§ **GIVEN DATA**:
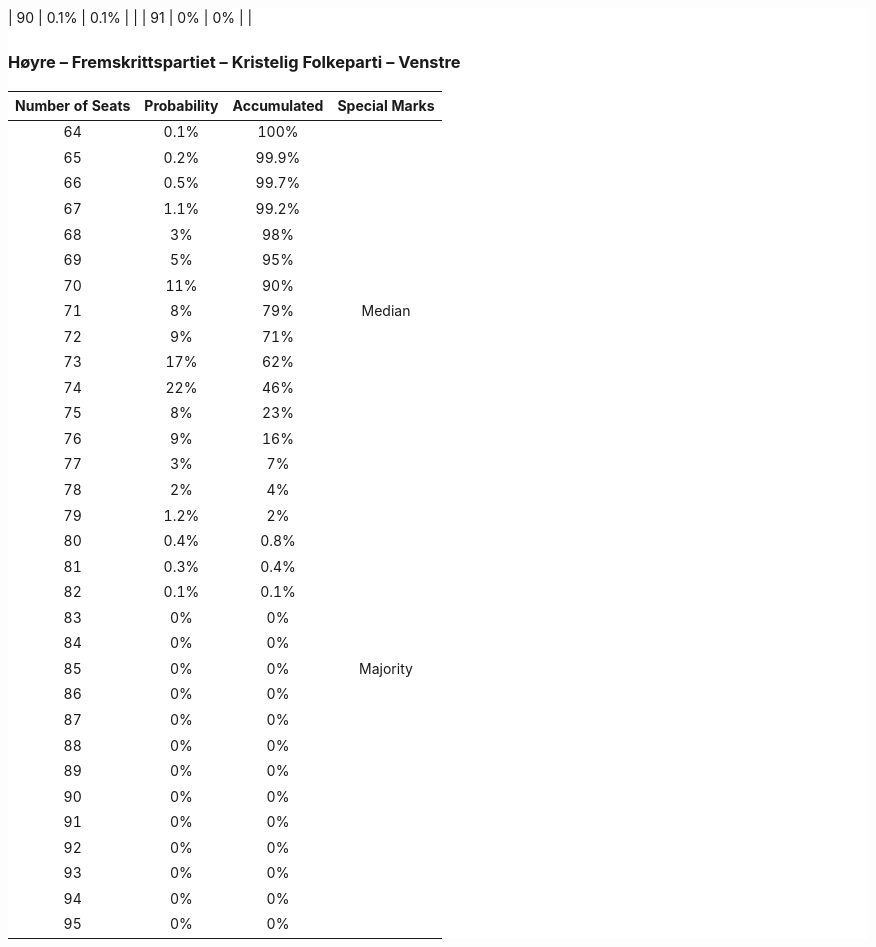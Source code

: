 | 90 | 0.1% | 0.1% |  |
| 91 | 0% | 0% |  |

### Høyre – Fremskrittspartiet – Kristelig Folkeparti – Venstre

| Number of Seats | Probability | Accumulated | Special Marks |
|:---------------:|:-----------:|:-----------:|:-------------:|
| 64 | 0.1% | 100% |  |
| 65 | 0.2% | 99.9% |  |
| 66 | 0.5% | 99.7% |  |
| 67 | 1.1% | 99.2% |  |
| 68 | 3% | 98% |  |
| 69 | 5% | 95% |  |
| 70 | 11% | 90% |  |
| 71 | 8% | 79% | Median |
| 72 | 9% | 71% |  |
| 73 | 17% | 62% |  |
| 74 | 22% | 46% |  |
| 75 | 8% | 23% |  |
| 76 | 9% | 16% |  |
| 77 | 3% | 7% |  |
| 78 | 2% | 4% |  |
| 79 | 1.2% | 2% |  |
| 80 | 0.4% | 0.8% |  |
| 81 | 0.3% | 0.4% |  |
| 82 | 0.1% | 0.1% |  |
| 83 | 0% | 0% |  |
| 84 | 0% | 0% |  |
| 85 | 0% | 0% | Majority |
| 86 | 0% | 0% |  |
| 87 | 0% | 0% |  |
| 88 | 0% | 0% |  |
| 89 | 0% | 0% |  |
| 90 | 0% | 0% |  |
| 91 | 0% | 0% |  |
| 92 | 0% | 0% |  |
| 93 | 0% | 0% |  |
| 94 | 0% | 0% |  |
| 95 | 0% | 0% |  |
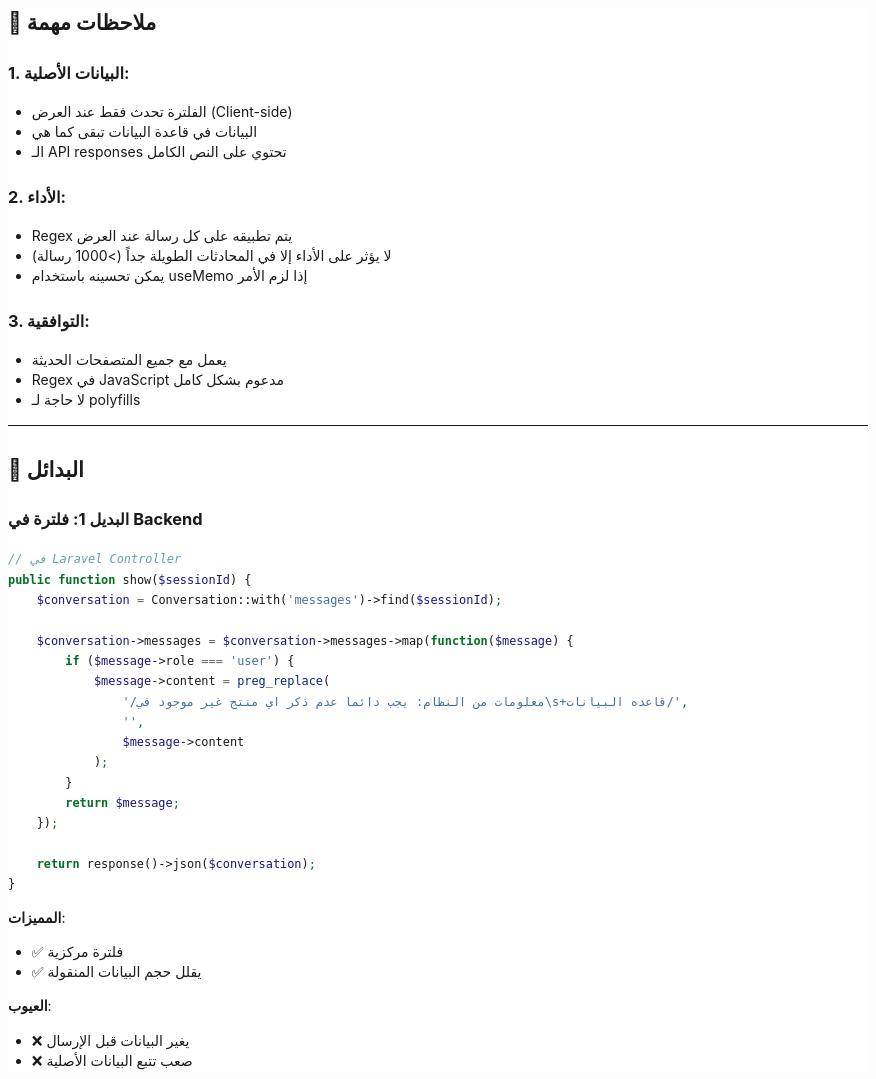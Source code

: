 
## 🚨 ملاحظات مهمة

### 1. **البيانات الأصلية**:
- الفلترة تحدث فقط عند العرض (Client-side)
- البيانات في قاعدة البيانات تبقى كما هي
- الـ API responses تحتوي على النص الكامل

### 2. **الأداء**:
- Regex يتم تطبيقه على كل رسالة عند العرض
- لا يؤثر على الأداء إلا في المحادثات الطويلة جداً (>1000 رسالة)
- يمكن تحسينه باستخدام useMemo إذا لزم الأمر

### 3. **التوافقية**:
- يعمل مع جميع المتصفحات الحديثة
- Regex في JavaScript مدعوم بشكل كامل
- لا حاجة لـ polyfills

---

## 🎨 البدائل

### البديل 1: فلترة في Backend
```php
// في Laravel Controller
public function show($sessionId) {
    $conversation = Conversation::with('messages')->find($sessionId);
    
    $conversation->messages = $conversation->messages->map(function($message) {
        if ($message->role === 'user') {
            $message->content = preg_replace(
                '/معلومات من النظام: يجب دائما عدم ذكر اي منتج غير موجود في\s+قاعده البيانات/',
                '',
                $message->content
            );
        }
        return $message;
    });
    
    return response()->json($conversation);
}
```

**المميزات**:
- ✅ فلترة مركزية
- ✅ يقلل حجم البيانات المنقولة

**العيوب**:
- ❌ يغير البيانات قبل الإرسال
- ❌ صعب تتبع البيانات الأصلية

§ **EXERCISE REQUIREMENTS**: Make an exact copy of the lines from the top of the material through the line with "69 | 5% | 95%", pictures excluded.

§ **RESPONSE BELOW**:
Source code

: | 90 | 0.1% | 0.1% |  |
| 91 | 0% | 0% |  |

### Høyre – Fremskrittspartiet – Kristelig Folkeparti – Venstre

| Number of Seats | Probability | Accumulated | Special Marks |
|:---------------:|:-----------:|:-----------:|:-------------:|
| 64 | 0.1% | 100% |  |
| 65 | 0.2% | 99.9% |  |
| 66 | 0.5% | 99.7% |  |
| 67 | 1.1% | 99.2% |  |
| 68 | 3% | 98% |  |
| 69 | 5% | 95% |  |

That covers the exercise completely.